-- Extracted records follows --

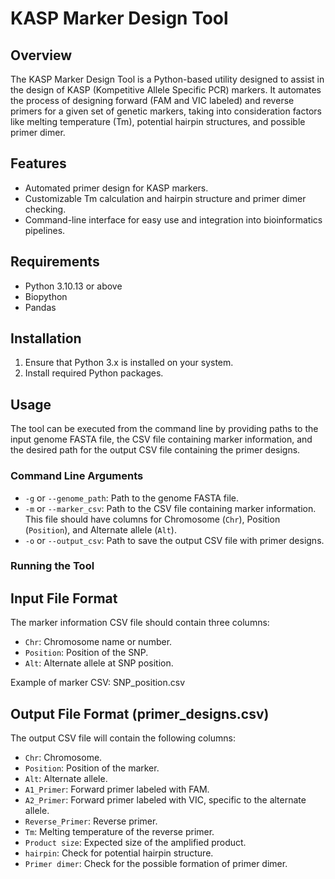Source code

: 
# KASP Marker Design Tool

## Overview
The KASP Marker Design Tool is a Python-based utility designed to assist in the design of KASP (Kompetitive Allele Specific PCR) markers. It automates the process of designing forward (FAM and VIC labeled) and reverse primers for a given set of genetic markers, taking into consideration factors like melting temperature (Tm), potential hairpin structures, and possible primer dimer.

## Features
- Automated primer design for KASP markers.
- Customizable Tm calculation and hairpin structure and primer dimer checking.
- Command-line interface for easy use and integration into bioinformatics pipelines.

## Requirements
- Python 3.10.13 or above
- Biopython
- Pandas

## Installation
1. Ensure that Python 3.x is installed on your system.
2. Install required Python packages.

## Usage
The tool can be executed from the command line by providing paths to the input genome FASTA file, the CSV file containing marker information, and the desired path for the output CSV file containing the primer designs.

### Command Line Arguments
- `-g` or `--genome_path`: Path to the genome FASTA file.
- `-m` or `--marker_csv`: Path to the CSV file containing marker information. This file should have columns for Chromosome (`Chr`), Position (`Position`), and Alternate allele (`Alt`).
- `-o` or `--output_csv`: Path to save the output CSV file with primer designs.

### Running the Tool
## Input File Format
The marker information CSV file should contain three columns:
- `Chr`: Chromosome name or number.
- `Position`: Position of the SNP.
- `Alt`: Alternate allele at SNP position.

Example of marker CSV: SNP_position.csv

## Output File Format (primer_designs.csv)
The output CSV file will contain the following columns:
- `Chr`: Chromosome.
- `Position`: Position of the marker.
- `Alt`: Alternate allele.
- `A1_Primer`: Forward primer labeled with FAM.
- `A2_Primer`: Forward primer labeled with VIC, specific to the alternate allele.
- `Reverse_Primer`: Reverse primer.
- `Tm`: Melting temperature of the reverse primer.
- `Product size`: Expected size of the amplified product.
- `hairpin`: Check for potential hairpin structure.
- `Primer dimer`: Check for the possible formation of primer dimer.
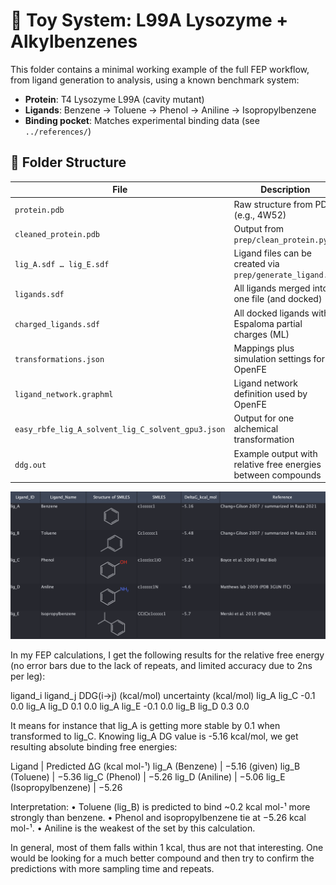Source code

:# 🧪 Toy System: L99A Lysozyme + Alkylbenzenes

This folder contains a minimal working example of the full FEP workflow,
from ligand generation to analysis, using a known benchmark system:

- **Protein**: T4 Lysozyme L99A (cavity mutant)
- **Ligands**: Benzene → Toluene → Phenol → Aniline → Isopropylbenzene
- **Binding pocket**: Matches experimental binding data (see `../references/`)

## 📂 Folder Structure

| File | Description |
|------|-------------|
| `protein.pdb` | Raw structure from PDB (e.g., 4W52) |
| `cleaned_protein.pdb` | Output from `prep/clean_protein.py` |
| `lig_A.sdf … lig_E.sdf` | Ligand files can be created via `prep/generate_ligand.py` |
| `ligands.sdf` | All ligands merged into one file (and docked) |
| `charged_ligands.sdf` | All docked ligands with Espaloma partial charges (ML) |
| `transformations.json` | Mappings plus simulation settings for OpenFE |
| `ligand_network.graphml` | Ligand network definition used by OpenFE |
| `easy_rbfe_lig_A_solvent_lig_C_solvent_gpu3.json` | Output for one alchemical transformation |
| `ddg.out` | Example output with relative free energies between compounds |


<p align="center">
  <img src="../images/fep_overview.png" width="600">

In my FEP calculations, I get the following results for the relative free energy (no error bars due to the lack of repeats, and limited accuracy due to 2ns per leg):

ligand_i	ligand_j	DDG(i->j) (kcal/mol)	uncertainty (kcal/mol)
lig_A	lig_C	-0.1	0.0
lig_A	lig_D	0.1	0.0
lig_A	lig_E	-0.1	0.0
lig_B	lig_D	0.3	0.0

It means for instance that lig_A is getting more stable by 0.1 when transformed to lig_C. 
Knowing lig_A DG value is -5.16 kcal/mol, we get resulting absolute binding free energies: 

Ligand | Predicted ΔG (kcal mol-¹)
lig_A (Benzene) | −5.16  (given)
lig_B (Toluene) | −5.36
lig_C (Phenol) | −5.26
lig_D (Aniline) | −5.06
lig_E (Isopropylbenzene) | −5.26

Interpretation:
• Toluene (lig_B) is predicted to bind ~0.2 kcal mol-¹ more strongly than benzene.
• Phenol and isopropylbenzene tie at −5.26 kcal mol-¹.
• Aniline is the weakest of the set by this calculation.

In general, most of them falls within 1 kcal, thus are not that interesting. One would be looking for a much better compound and then try to confirm the predictions with more sampling time and repeats. 
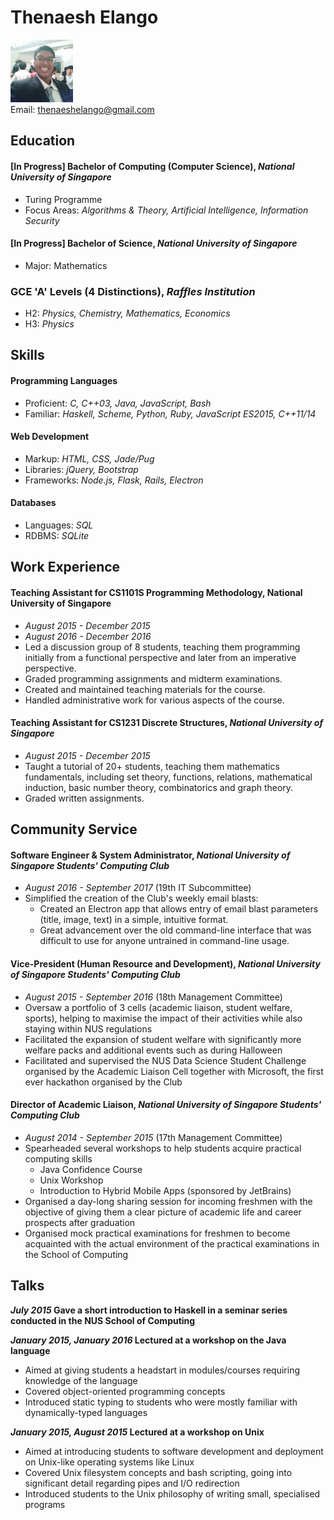 # Thenaesh Elango

<img src="ThenaeshElango.jpg" width="100" /> <br>
Email: [thenaeshelango@gmail.com](thenaeshelango@gmail.com)<br>


## Education


#### [In Progress] Bachelor of Computing (Computer Science), _National University of Singapore_

* Turing Programme
* Focus Areas: _Algorithms & Theory, Artificial Intelligence, Information Security_


#### [In Progress] Bachelor of Science, _National University of Singapore_

* Major: Mathematics


### GCE 'A' Levels (4 Distinctions), _Raffles Institution_

* H2: _Physics, Chemistry, Mathematics, Economics_
* H3: _Physics_


## Skills


#### Programming Languages

  * Proficient: _C, C++03, Java, JavaScript, Bash_
  * Familiar: _Haskell, Scheme, Python, Ruby, JavaScript ES2015, C++11/14_

#### Web Development

  * Markup: _HTML, CSS, Jade/Pug_
  * Libraries: _jQuery, Bootstrap_
  * Frameworks: _Node.js, Flask, Rails, Electron_

#### Databases

  * Languages: _SQL_
  * RDBMS: _SQLite_


## Work Experience


#### Teaching Assistant for CS1101S Programming Methodology, __National University of Singapore__

* _August 2015 - December 2015_
* _August 2016 - December 2016_
* Led a discussion group of 8 students, teaching them programming initially from a functional perspective and later from an imperative perspective.
* Graded programming assignments and midterm examinations.
* Created and maintained teaching materials for the course.
* Handled administrative work for various aspects of the course.


#### Teaching Assistant for CS1231 Discrete Structures, _National University of Singapore_

* _August 2015 - December 2015_
* Taught a tutorial of 20+ students, teaching them mathematics fundamentals, including set theory, functions, relations, mathematical induction, basic number theory, combinatorics and graph theory.
* Graded written assignments.


## Community Service


#### Software Engineer & System Administrator, _National University of Singapore Students' Computing Club_

* _August 2016 - September 2017_ (19th IT Subcommittee)
* Simplified the creation of the Club's weekly email blasts:
  * Created an Electron app that allows entry of email blast parameters (title, image, text) in a simple, intuitive format.
  * Great advancement over the old command-line interface that was difficult to use for anyone untrained in command-line usage.


#### Vice-President (Human Resource and Development), _National University of Singapore Students' Computing Club_

* _August 2015 - September 2016_ (18th Management Committee)
* Oversaw a portfolio of 3 cells (academic liaison, student welfare, sports), helping to maximise the impact of their activities while also staying within NUS regulations
* Facilitated the expansion of student welfare with significantly more welfare packs and additional events such as during Halloween
* Facilitated and supervised the NUS Data Science Student Challenge organised by the Academic Liaison Cell together with Microsoft, the first ever hackathon organised by the Club


#### Director of Academic Liaison, _National University of Singapore Students' Computing Club_

* _August 2014 - September 2015_ (17th Management Committee)
* Spearheaded several workshops to help students acquire practical computing skills
  * Java Confidence Course
  * Unix Workshop
  * Introduction to Hybrid Mobile Apps (sponsored by JetBrains)
* Organised a day-long sharing session for incoming freshmen with the objective of giving them a clear picture of academic life and career prospects after graduation
* Organised mock practical examinations for freshmen to become acquainted with the actual environment of the practical examinations in the School of Computing



## Talks

**_July 2015_ Gave a short introduction to Haskell in a seminar series conducted in the NUS School of Computing**


**_January 2015, January 2016_ Lectured at a workshop on the Java language**

* Aimed at giving students a headstart in modules/courses requiring knowledge of the language
* Covered object-oriented programming concepts
* Introduced static typing to students who were mostly familiar with dynamically-typed languages


**_January 2015, August 2015_ Lectured at a workshop on Unix**

* Aimed at introducing students to software development and deployment on Unix-like operating systems like Linux
* Covered Unix filesystem concepts and bash scripting, going into significant detail regarding pipes and I/O redirection
* Introduced students to the Unix philosophy of writing small, specialised programs
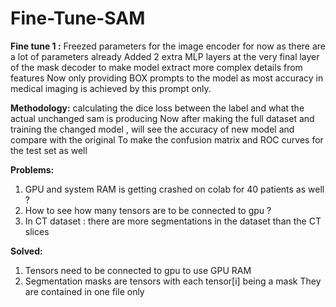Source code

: # Fine-Tune-SAM

**Fine tune 1 :**
Freezed parameters for the image encoder for now as there are a lot of parameters already
Added 2 extra MLP layers at the very final layer of the mask decoder to make model extract more
complex details from features
Now only providing BOX prompts to the model as most accuracy in medical imaging is achieved by this 
prompt only.

**Methodology:**
calculating the dice loss between the label and what the actual unchanged sam is producing 
Now after making the full dataset and training the changed model , will see the accuracy 
of new model and compare with the original
To make the confusion matrix and ROC curves for the test set as well

**Problems:** 
1) GPU and system RAM is getting crashed on colab for 40 patients as well ?
2) How to see how many tensors are to be connected to gpu ?
3) In CT dataset : there are more segmentations in the dataset than the CT slices

**Solved:**
1) Tensors need to be connected to gpu to use GPU RAM
2) Segmentation masks are tensors with each tensor[i] being a mask 
   They are contained in one file only

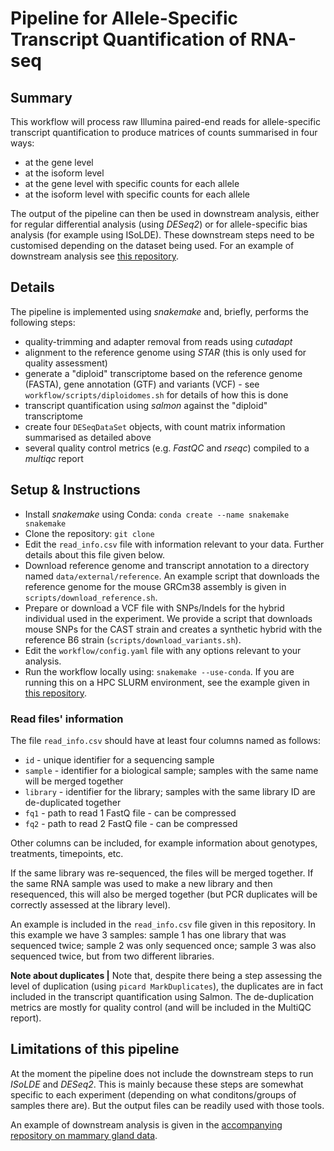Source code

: # Pipeline for Allele-Specific Transcript Quantification of RNA-seq

## Summary

This workflow will process raw Illumina paired-end reads for allele-specific transcript quantification to produce matrices of counts summarised in four ways: 

- at the gene level 
- at the isoform level 
- at the gene level with specific counts for each allele
- at the isoform level with specific counts for each allele

The output of the pipeline can then be used in downstream analysis, either for regular differential analysis (using _DESeq2_) or for allele-specific bias analysis (for example using ISoLDE). 
These downstream steps need to be customised depending on the dataset being used.
For an example of downstream analysis see [this repository](https://github.com/tavareshugo/mammary_cellsort_zfp57_rnaseq).

## Details

The pipeline is implemented using _snakemake_ and, briefly, performs the following steps: 

- quality-trimming and adapter removal from reads using _cutadapt_
- alignment to the reference genome using _STAR_ (this is only used for quality assessment)
- generate a "diploid" transcriptome based on the reference genome (FASTA), gene annotation (GTF) and variants (VCF) - see `workflow/scripts/diploidomes.sh` for details of how this is done
- transcript quantification using _salmon_ against the "diploid" transcriptome
- create four `DESeqDataSet` objects, with count matrix information summarised as detailed above
- several quality control metrics (e.g. _FastQC_ and _rseqc_) compiled to a _multiqc_ report

## Setup & Instructions 

- Install _snakemake_ using Conda: `conda create --name snakemake snakemake`
- Clone the repository: `git clone `
- Edit the `read_info.csv` file with information relevant to your data. Further details about this file given below.
- Download reference genome and transcript annotation to a directory named `data/external/reference`. An example script that downloads the reference genome for the mouse GRCm38 assembly is given in `scripts/download_reference.sh`.
- Prepare or download a VCF file with SNPs/Indels for the hybrid individual used in the experiment. We provide a script that downloads mouse SNPs for the CAST strain and creates a synthetic hybrid with the reference B6 strain (`scripts/download_variants.sh`).
- Edit the `workflow/config.yaml` file with any options relevant to your analysis.
- Run the workflow locally using: `snakemake --use-conda`. If you are running this on a HPC SLURM environment, see the example given in [this repository](https://github.com/tavareshugo/mammary_cellsort_zfp57_rnaseq). 


### Read files' information

The file `read_info.csv` should have at least four columns named as follows: 

- `id` - unique identifier for a sequencing sample
- `sample` - identifier for a biological sample; samples with the same name will be merged together
- `library` - identifier for the library; samples with the same library ID are de-duplicated together
- `fq1` - path to read 1 FastQ file - can be compressed
- `fq2` - path to read 2 FastQ file - can be compressed

Other columns can be included, for example information about genotypes, treatments, timepoints, etc. 

If the same library was re-sequenced, the files will be merged together. 
If the same RNA sample was used to make a new library and then resequenced, this will also be merged together (but PCR duplicates will be correctly assessed at the library level). 

An example is included in the `read_info.csv` file given in this repository. 
In this example we have 3 samples: sample 1 has one library that was sequenced twice; sample 2 was only sequenced once; sample 3 was also sequenced twice, but from two different libraries.


**Note about duplicates |**
Note that, despite there being a step assessing the level of duplication (using `picard MarkDuplicates`), the duplicates are in fact included in the transcript quantification using Salmon. 
The de-duplication metrics are mostly for quality control (and will be included in the MultiQC report).


## Limitations of this pipeline

At the moment the pipeline does not include the downstream steps to run _ISoLDE_ and _DESeq2_. 
This is mainly because these steps are somewhat specific to each experiment (depending on what conditons/groups of samples there are). 
But the output files can be readily used with those tools. 

An example of downstream analysis is given in the [accompanying repository on mammary gland data](https://github.com/tavareshugo/mammary_cellsort_zfp57_rnaseq). 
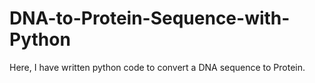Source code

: # DNA-to-Protein-Sequence-with-Python
Here, I have written python code to convert a DNA sequence to Protein.
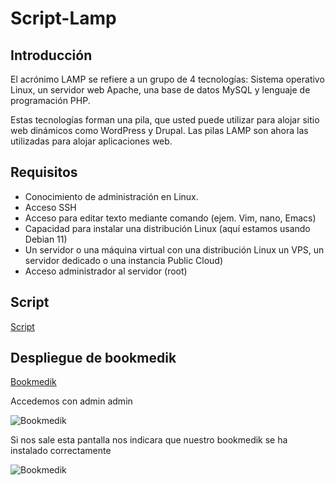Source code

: # Script-Lamp
## Introducción
El acrónimo LAMP se refiere a un grupo de 4 tecnologías: Sistema operativo Linux, un servidor web Apache, una base de datos MySQL y lenguaje de programación PHP.

Estas tecnologías forman una pila, que usted puede utilizar para alojar sitio web dinámicos como WordPress y Drupal. Las pilas LAMP son ahora las utilizadas para alojar aplicaciones web.

## Requisitos

+ Conocimiento de administración en Linux.
+ Acceso SSH
+ Acceso para editar texto mediante comando (ejem. Vim, nano, Emacs)
+ Capacidad para instalar una distribución Linux (aquí estamos usando Debian 11)
+ Un servidor o una máquina virtual con una distribución Linux un VPS, un servidor dedicado o una instancia Public Cloud)
+ Acceso administrador al servidor (root)

## Script

[Script](https://github.com/victorsanmar/script-lamp/blob/main/lamp2.sh) 

## Despliegue de bookmedik

[Bookmedik](https://github.com/evilnapsis/bookmedik)

Accedemos con admin admin

![Bookmedik](https://github.com/victorsanmar/script-lamp/blob/main/imagenes/bk11.PNG)

Si nos sale esta pantalla nos indicara que nuestro bookmedik se ha instalado correctamente

![Bookmedik](https://github.com/victorsanmar/script-lamp/blob/main/imagenes/bk1.PNG)
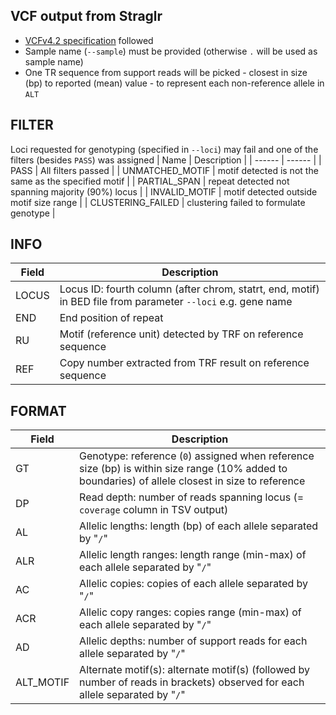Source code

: ## VCF output from Straglr
- [VCFv4.2 specification](https://samtools.github.io/hts-specs/VCFv4.2.pdf) followed
- Sample name (`--sample`) must be provided (otherwise `.` will be used as sample name)
- One TR sequence from support reads will be picked - closest in size (bp) to reported (mean) value - to represent each non-reference allele in `ALT`

## FILTER
Loci requested for genotyping (specified in `--loci`) may fail and one of the filters (besides `PASS`) was assigned
| Name | Description |
| ------ | ------ |
| PASS | All filters passed |
| UNMATCHED_MOTIF | motif detected is not the same as the specified motif |
| PARTIAL_SPAN | repeat detected not spanning majority (90%) locus |
| INVALID_MOTIF | motif detected outside motif size range |
| CLUSTERING_FAILED | clustering failed to formulate genotype |

## INFO
| Field | Description |
| ------ | ------ |
| LOCUS | Locus ID: fourth column (after chrom, statrt, end, motif) in BED file from parameter `--loci` e.g. gene name |
| END | End position of repeat |
| RU | Motif (reference unit) detected by TRF on reference sequence |
| REF | Copy number extracted from TRF result on reference sequence |

## FORMAT
| Field | Description |
| ------ | ------ |
| GT | Genotype: reference (`0`) assigned when reference size (bp) is within size range (10% added to boundaries) of allele closest in size to reference |
| DP | Read depth: number of reads spanning locus (= `coverage` column in TSV output) |
| AL | Allelic lengths: length (bp) of each allele separated by "`/`" |
| ALR | Allelic length ranges: length range (min-max) of each allele separated by "`/`" |
| AC | Allelic copies: copies of each allele separated by "`/`" |
| ACR | Allelic copy ranges: copies range (min-max) of each allele separated by "`/`" | |
| AD | Allelic depths: number of support reads for each allele separated by "`/`" |
| ALT_MOTIF | Alternate motif(s): alternate motif(s) (followed by number of reads in brackets) observed for each allele separated by "`/`" |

-- Extracted records concluded --

▶ What needs to be done: Transcribe the records above exactly, beginning at the line that contains "- alignment to" and ending with the line that contains "name will be merged together", both included, and nothing else.

▶ Reply:
- alignment to the reference genome using _STAR_ (this is only used for quality assessment)
- generate a "diploid" transcriptome based on the reference genome (FASTA), gene annotation (GTF) and variants (VCF) - see `workflow/scripts/diploidomes.sh` for details of how this is done
- transcript quantification using _salmon_ against the "diploid" transcriptome
- create four `DESeqDataSet` objects, with count matrix information summarised as detailed above
- several quality control metrics (e.g. _FastQC_ and _rseqc_) compiled to a _multiqc_ report

## Setup & Instructions 

- Install _snakemake_ using Conda: `conda create --name snakemake snakemake`
- Clone the repository: `git clone `
- Edit the `read_info.csv` file with information relevant to your data. Further details about this file given below.
- Download reference genome and transcript annotation to a directory named `data/external/reference`. An example script that downloads the reference genome for the mouse GRCm38 assembly is given in `scripts/download_reference.sh`.
- Prepare or download a VCF file with SNPs/Indels for the hybrid individual used in the experiment. We provide a script that downloads mouse SNPs for the CAST strain and creates a synthetic hybrid with the reference B6 strain (`scripts/download_variants.sh`).
- Edit the `workflow/config.yaml` file with any options relevant to your analysis.
- Run the workflow locally using: `snakemake --use-conda`. If you are running this on a HPC SLURM environment, see the example given in [this repository](https://github.com/tavareshugo/mammary_cellsort_zfp57_rnaseq). 


### Read files' information

The file `read_info.csv` should have at least four columns named as follows: 

- `id` - unique identifier for a sequencing sample
- `sample` - identifier for a biological sample; samples with the same name will be merged together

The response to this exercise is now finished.